[Start of section]
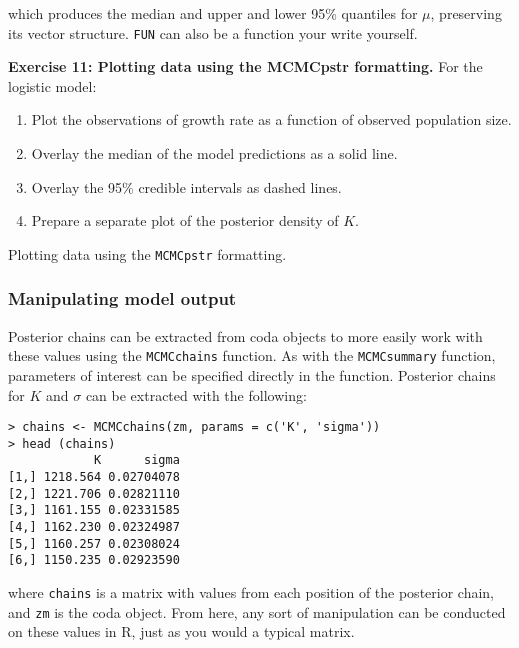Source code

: \documentclass[12pt,english]{article}
\begin{document}
\noindent which produces the median and upper and lower 95\% quantiles for $\mu$, preserving its vector structure. \texttt{FUN} can also be a function your write yourself.

\bigskip
\belowcaptionskip=-40pt
\begin{exercise}
\begin{mdframed}
\doublespacing
\textbf{Exercise 11: Plotting data using the MCMCpstr formatting.} For the logistic model:
\begin{enumerate}
\item Plot the observations of growth rate as a function of observed population size.
\item Overlay the median of the model predictions as a solid line.
\item Overlay the 95\% credible intervals as dashed lines.
\item Prepare a separate plot of the posterior density of $K$.
\end{enumerate}
\end{mdframed}
\captionsetup{textformat=empty, labelformat=empty}
\caption[Plotting data using the \texttt{MCMCpstr} formatting]{Plotting data using the \texttt{MCMCpstr} formatting.}
\label{ex:plotting objects}
\end{exercise}
\belowcaptionskip=0pt

\subsubsection{Manipulating model output}

Posterior chains can be extracted from coda objects to more easily work with these values using the \texttt{MCMCchains} function. As with the \texttt{MCMCsummary} function, parameters of interest can be specified directly in the function. Posterior chains for $K$ and $\sigma$ can be extracted with the following:

\begin{Verbatim}
> chains <- MCMCchains(zm, params = c('K', 'sigma'))
> head (chains)
            K      sigma
[1,] 1218.564 0.02704078
[2,] 1221.706 0.02821110
[3,] 1161.155 0.02331585
[4,] 1162.230 0.02324987
[5,] 1160.257 0.02308024
[6,] 1150.235 0.02923590
\end{Verbatim}
	
\noindent where \texttt{chains} is a matrix with values from each position of the posterior chain, and \texttt{zm} is the coda object. From here, any sort of manipulation can be conducted on these values in R, just as you would a typical matrix.
\end{document}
[End of section]
### [Task description]
Every line above with the word "Overlay" belongs in the answer, copied as written.

### [Solved problem]
\item Overlay the median of the model predictions as a solid line.
\item Overlay the 95\% credible intervals as dashed lines.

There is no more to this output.